Although Erdoğan and the pro AKP media portray the HDP as the ‘mouthpiece of the PKK terrorists’, it is actually a kind of ‘new left’ coalition of Kurdish nationalists, liberals, democrats and modern leftists who campaign for equal rights, not only for the Kurdish minority, but for all minorities and women. Erdoğan was infuriated when HDP leader Selahattin Demirtaş said “Sayın Recep Tayyip Erdoğan, asla Başkan olamayacaksın” (We will not let you become – a Turkish style – president). Many of those who voted for the HDP agreed with this popular slogan.
PKK leader Abdullah Öcalan, who was captured and imprisonment in 1999, disagrees with Demirtaş. Öcalan said to visiting Kurdish politicians on Imrali island, where he is serving a life sentence, “We can agree with Erdoğan on his desired presidential system”, daily Milliyet reported in February 2013 in its scoop of printing the notes of the meeting.

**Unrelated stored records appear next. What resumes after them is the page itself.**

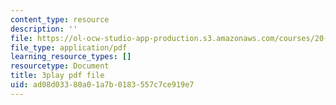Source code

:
 ```yaml
---
content_type: resource
description: ''
file: https://ol-ocw-studio-app-production.s3.amazonaws.com/courses/20-219-becoming-the-next-bill-nye-writing-and-hosting-the-educational-show-january-iap-2015/ad08d03380a01a7b0183557c7ce919e7_Docl3KOqnHI.pdf
file_type: application/pdf
learning_resource_types: []
resourcetype: Document
title: 3play pdf file
uid: ad08d033-80a0-1a7b-0183-557c7ce919e7
---
```

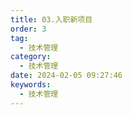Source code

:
 ```yaml
---
title: 03.入职新项目
order: 3
tag:
  - 技术管理
category:
  - 技术管理
date: 2024-02-05 09:27:46
keywords:
  - 技术管理
---
```


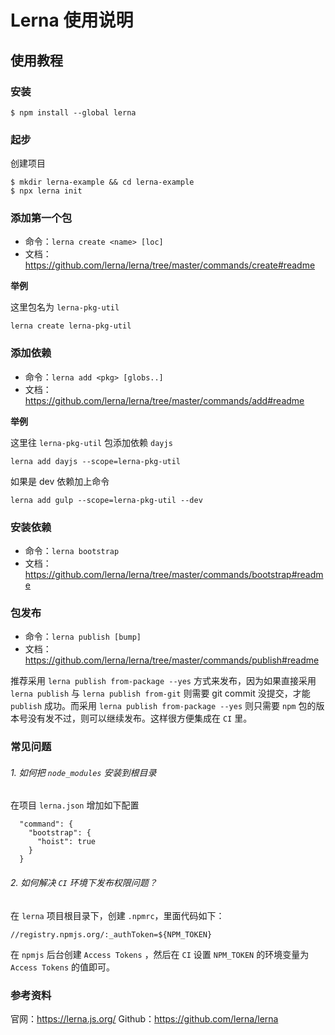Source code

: # Lerna 使用说明

## 使用教程

### 安装

```shell
$ npm install --global lerna
```

### 起步

创建项目 

```shell
$ mkdir lerna-example && cd lerna-example
$ npx lerna init
```

### 添加第一个包

- 命令：`lerna create <name> [loc]`
- 文档： https://github.com/lerna/lerna/tree/master/commands/create#readme

**举例**

这里包名为 `lerna-pkg-util`

```
lerna create lerna-pkg-util
```

### 添加依赖

- 命令：`lerna add <pkg> [globs..]`
- 文档：https://github.com/lerna/lerna/tree/master/commands/add#readme

**举例**

这里往 `lerna-pkg-util` 包添加依赖 `dayjs`

```
lerna add dayjs --scope=lerna-pkg-util
```

如果是 dev 依赖加上命令

```
lerna add gulp --scope=lerna-pkg-util --dev
```

### 安装依赖

- 命令：`lerna bootstrap`
- 文档：https://github.com/lerna/lerna/tree/master/commands/bootstrap#readme

### 包发布

- 命令：`lerna publish [bump]`
- 文档：https://github.com/lerna/lerna/tree/master/commands/publish#readme

推荐采用 `lerna publish from-package --yes` 方式来发布，因为如果直接采用 `lerna publish` 与 `lerna publish from-git` 则需要 git commit 没提交，才能 `publish` 成功。而采用 `lerna publish from-package --yes` 则只需要 `npm` 包的版本号没有发不过，则可以继续发布。这样很方便集成在 `CI` 里。


### 常见问题

###### 1. 如何把 `node_modules` 安装到根目录

在项目 `lerna.json` 增加如下配置
```
  "command": {
    "bootstrap": {
      "hoist": true
    }
  }
```

###### 2. 如何解决 `CI` 环境下发布权限问题？

在 `lerna` 项目根目录下，创建 `.npmrc`，里面代码如下：

```
//registry.npmjs.org/:_authToken=${NPM_TOKEN}
```

在 `npmjs` 后台创建 `Access Tokens` ，然后在 `CI` 设置 `NPM_TOKEN` 的环境变量为 `Access Tokens` 的值即可。


### 参考资料

官网：https://lerna.js.org/
Github：https://github.com/lerna/lerna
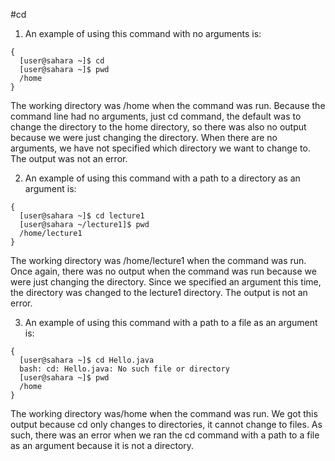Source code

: #cd
1. An example of using this command with no arguments is:
```
{
  [user@sahara ~]$ cd
  [user@sahara ~]$ pwd
  /home
}
```

The working directory was /home when the command was run. 
Because the command line had no arguments, just cd command, the default was to change the directory to the home directory, so there was also no output because we were just changing the directory. 
When there are no arguments, we have not specified which directory we want to change to. The output was not an error.

2. An example of using this command with a path to a directory as an argument is:
```
{
  [user@sahara ~]$ cd lecture1
  [user@sahara ~/lecture1]$ pwd
  /home/lecture1
}
```
The working directory was /home/lecture1 when the command was run. 
Once again, there was no output when the command was run because we were just changing the directory. Since we specified an argument this time, the directory was changed to the lecture1 directory. The output is not an error.

3. An example of using this command with a path to a file as an argument is:
```
{
  [user@sahara ~]$ cd Hello.java
  bash: cd: Hello.java: No such file or directory
  [user@sahara ~]$ pwd
  /home
}
```
The working directory was/home when the command was run.
We got this output because cd only changes to directories, it cannot change to files. As such, there was an error when we ran the cd command with a path to a file as an argument because it is not a directory.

This seems to reflect the mindset of many in the Kurdish movement that is dominated by the KCK (Group of Communities in Kurdistan), an umbrella organization of leftist Kurds that acts as the urban wing of the PKK. They probably wouldn’t mind that Turkey turns into a more authoritarian regime as this could work in their favor in convincing more Kurds that they should campaign for autonomy. Besides that they are against liberal democracy as KCK states in its documents. Turkish analyst Taha Akyol pointed out that the structure of the KCK is ‘not democratic but totalitarian’. “In the constitution it has published under the name “KCK Convention,” it openly rejects the idea of “Western democracy” and instead favors “communal democracy,” of a kind that considers individual freedoms to be degenerate. It is essentially a totalitarian system that is a mixture of forms like the Stalin-type “people’s democracy” or Gaddafi-style “communities” models.”

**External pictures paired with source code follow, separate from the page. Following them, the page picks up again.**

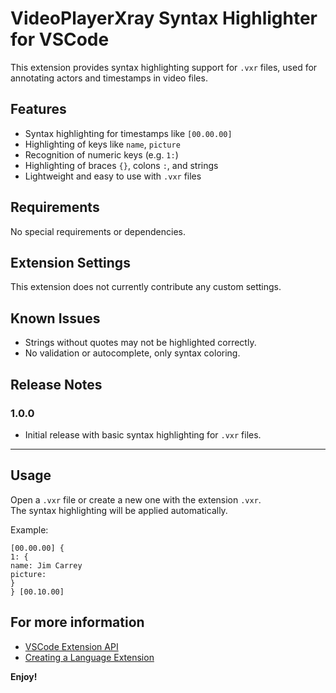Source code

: # VideoPlayerXray Syntax Highlighter for VSCode

This extension provides syntax highlighting support for `.vxr` files, used for annotating actors and timestamps in video files.

## Features

- Syntax highlighting for timestamps like `[00.00.00]`
- Highlighting of keys like `name`, `picture`
- Recognition of numeric keys (e.g. `1:`)
- Highlighting of braces `{}`, colons `:`, and strings
- Lightweight and easy to use with `.vxr` files

## Requirements

No special requirements or dependencies.

## Extension Settings

This extension does not currently contribute any custom settings.

## Known Issues

- Strings without quotes may not be highlighted correctly.
- No validation or autocomplete, only syntax coloring.

## Release Notes

### 1.0.0

- Initial release with basic syntax highlighting for `.vxr` files.

---

## Usage

Open a `.vxr` file or create a new one with the extension `.vxr`.  
The syntax highlighting will be applied automatically.

Example:

```vxr
[00.00.00] {
1: {
name: Jim Carrey
picture:
}
} [00.10.00]
```


## For more information

- [VSCode Extension API](https://code.visualstudio.com/api)
- [Creating a Language Extension](https://code.visualstudio.com/api/language-extensions/syntax-highlight-guide)

**Enjoy!**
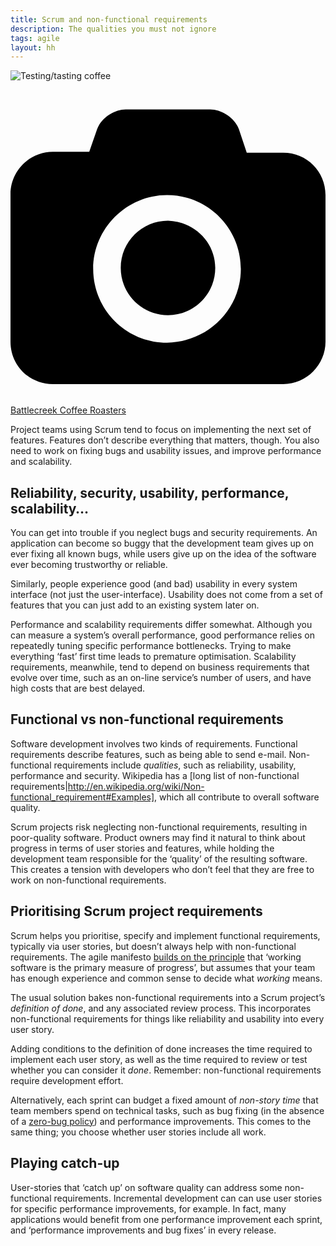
 ```yaml
---
title: Scrum and non-functional requirements
description: The qualities you must not ignore
tags: agile
layout: hh
---
```


![Testing/tasting coffee](coffee-tasting.jpg)

<a class="unsplash" href="https://unsplash.com/photos/i22gbC3gFm4" rel="noopener noreferrer" title="Photo by Battlecreek Coffee Roasters"><span><svg xmlns="http://www.w3.org/2000/svg" viewBox="0 0 32 32"><title>unsplash-logo</title><path d="M20.8 18.1c0 2.7-2.2 4.8-4.8 4.8s-4.8-2.1-4.8-4.8c0-2.7 2.2-4.8 4.8-4.8 2.7.1 4.8 2.2 4.8 4.8zm11.2-7.4v14.9c0 2.3-1.9 4.3-4.3 4.3h-23.4c-2.4 0-4.3-1.9-4.3-4.3v-15c0-2.3 1.9-4.3 4.3-4.3h3.7l.8-2.3c.4-1.1 1.7-2 2.9-2h8.6c1.2 0 2.5.9 2.9 2l.8 2.4h3.7c2.4 0 4.3 1.9 4.3 4.3zm-8.6 7.5c0-4.1-3.3-7.5-7.5-7.5-4.1 0-7.5 3.4-7.5 7.5s3.3 7.5 7.5 7.5c4.2-.1 7.5-3.4 7.5-7.5z"></path></svg></span><span>Battlecreek Coffee Roasters</span></a>

Project teams using Scrum tend to focus on implementing the next set of features.
Features don’t describe everything that matters, though.
You also need to work on fixing bugs and usability issues, and improve performance and scalability.

## Reliability, security, usability, performance, scalability… 

You can get into trouble if you neglect bugs and security requirements.
An application can become so buggy that the development team gives up on ever fixing all known bugs, while users give up on the idea of the software ever becoming trustworthy or reliable.

Similarly, people experience good (and bad) usability in every system interface (not just the user-interface).
Usability does not come from a set of features that you can just add to an existing system later on. 

Performance and scalability requirements differ somewhat.
Although you can measure a system’s overall performance, good performance relies on repeatedly tuning specific performance bottlenecks.
Trying to make everything ‘fast’ first time leads to premature optimisation.
Scalability requirements, meanwhile, tend to depend on business requirements that evolve over time, such as an on-line service’s number of users, and have high costs that are best delayed. 

## Functional vs non-functional requirements 

Software development involves two kinds of requirements.
Functional requirements describe features, such as being able to send e-mail.
Non-functional requirements include _qualities_, such as reliability, usability, performance and security.
Wikipedia has a 
[long list of non-functional requirements|http://en.wikipedia.org/wiki/Non-functional_requirement#Examples], 
which all contribute to overall software quality. 

Scrum projects risk neglecting non-functional requirements, resulting in poor-quality software.
Product owners may find it natural to think about progress in terms of user stories and features, 
while holding the development team responsible for the ‘quality’ of the resulting software.
This creates a tension with developers who don’t feel that they are free to work on non-functional requirements.

## Prioritising Scrum project requirements 

Scrum helps you prioritise, specify and implement functional requirements, typically via user stories, but doesn’t always help with non-functional requirements.
The agile manifesto 
[builds on the principle](http://agilemanifesto.org/principles.html) 
that ‘working software is the primary measure of progress’, 
but assumes that your team has enough experience and common sense to decide what _working_ means.

The usual solution bakes non-functional requirements into a Scrum project’s _definition of done_, and any associated review process.
This incorporates non-functional requirements for things like reliability and usability into every user story.

Adding conditions to the definition of done increases the time required to implement each user story, as well as the time required to review or test whether you can consider it _done_.
Remember: non-functional requirements require development effort. 

Alternatively, each sprint can budget a fixed amount of _non-story time_ that team members spend on technical tasks, such as bug fixing 
(in the absence of a [zero-bug policy](zero-bug-policy)) and performance improvements.
This comes to the same thing; you choose whether user stories include all work. 

## Playing catch-up 

User-stories that ‘catch up’ on software quality can address some non-functional requirements.
Incremental development can can use user stories for specific performance improvements, for example.
In fact, many applications would benefit from one performance improvement each sprint, 
and ‘performance improvements and bug fixes’ in every release.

Although the pro Kurdish HDP is faced with this powerful coalition of PKK and AKP it was unlikely that they would succeed in pushing Kurdish politics again under the election threshold. Why would the Kurds who traditionally vote for ethnic Kurdish parties – 6 percent – turn their backs on the HDP? Because of the AKP propaganda and their renewed war on the ‘terrorist PKK’? What about the 7 percent extra who voted for HDP? One percent were young, new left voters in cities, who participated in or were sympathetic to the Gezi park protests in 2013 against the Erdoğan government. The other six percent were conservative Kurds who voted AKP in previous elections, but were angry that Erdoğan refused for a long time to help the Syrian Kurds in Kobani in their struggle against extremist Islamic State, and their impression that Erdoğan has never been serious about the off-and-on again peace talks to end the three-decades long insurgency.

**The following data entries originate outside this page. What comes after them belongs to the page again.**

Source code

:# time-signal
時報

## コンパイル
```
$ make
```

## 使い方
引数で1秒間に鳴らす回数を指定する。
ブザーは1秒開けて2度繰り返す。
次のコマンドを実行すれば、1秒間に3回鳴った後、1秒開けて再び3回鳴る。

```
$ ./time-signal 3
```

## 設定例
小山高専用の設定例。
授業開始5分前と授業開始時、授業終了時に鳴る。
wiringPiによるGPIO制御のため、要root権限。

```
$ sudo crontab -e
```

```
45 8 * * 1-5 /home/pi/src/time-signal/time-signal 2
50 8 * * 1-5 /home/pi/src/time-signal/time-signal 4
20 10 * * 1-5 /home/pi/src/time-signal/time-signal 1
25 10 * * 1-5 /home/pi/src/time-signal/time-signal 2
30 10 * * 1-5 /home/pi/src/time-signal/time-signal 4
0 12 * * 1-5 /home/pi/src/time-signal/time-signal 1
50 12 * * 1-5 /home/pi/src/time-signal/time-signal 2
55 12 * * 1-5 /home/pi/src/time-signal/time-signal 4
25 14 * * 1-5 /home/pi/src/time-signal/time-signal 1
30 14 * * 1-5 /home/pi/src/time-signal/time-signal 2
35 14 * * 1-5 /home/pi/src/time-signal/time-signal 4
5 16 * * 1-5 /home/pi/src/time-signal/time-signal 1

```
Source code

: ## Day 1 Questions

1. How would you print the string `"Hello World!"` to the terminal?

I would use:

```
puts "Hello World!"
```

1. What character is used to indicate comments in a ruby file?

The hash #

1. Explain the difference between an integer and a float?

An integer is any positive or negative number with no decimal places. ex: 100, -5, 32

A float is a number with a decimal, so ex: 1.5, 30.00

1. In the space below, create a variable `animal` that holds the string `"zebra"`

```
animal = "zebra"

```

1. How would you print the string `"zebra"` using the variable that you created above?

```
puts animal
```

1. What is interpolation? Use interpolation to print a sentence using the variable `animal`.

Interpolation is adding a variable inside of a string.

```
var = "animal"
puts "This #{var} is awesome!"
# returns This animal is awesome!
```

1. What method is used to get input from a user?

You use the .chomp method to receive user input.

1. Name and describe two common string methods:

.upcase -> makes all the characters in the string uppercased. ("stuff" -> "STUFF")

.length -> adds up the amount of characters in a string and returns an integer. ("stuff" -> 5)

Look at the results in the 12 mainly Kurdish provinces of Turkey during the June 7 election where the HDP won: Tunceli (60.91), Diyarbakır (79.06), Mardin (73.26), Batman (72.58), Siirt (65.81), Bitlis (60.36), Şırnak (85.36), Hakkari (86.4), Van (74.82), Muş (71.32), Ağrı (78.22), and Kars (44 percent). In all those provinces the Turkish army has killed hundreds of Kurdish militants in the previous months . Erdoğan and his media tried to convince the voters to give his party an absolute majority in parliament again on November 1 to form a strong and stable government to ‘kill all the terrorists’. Many Kurds however saw this flared up ‘war on terror’ mainly as a political ploy to get more votes. Two horrendous suicide attacks in Ankara on Saturday October 10, that targeted leftist Kurds and Turks, and killed nearly one hundred people was seen by anti government activists as well as pro AKP politicians and media as a provocation to influence the outcome of the elections in one way or the other. The voters will ultimately decide who’s narrative to reward. The AKP which says Turkey need a strong one-party government to fight against terrorism and chaos. Or the opposition parties who say that the AKP should lose votes to make sure that democracy survives.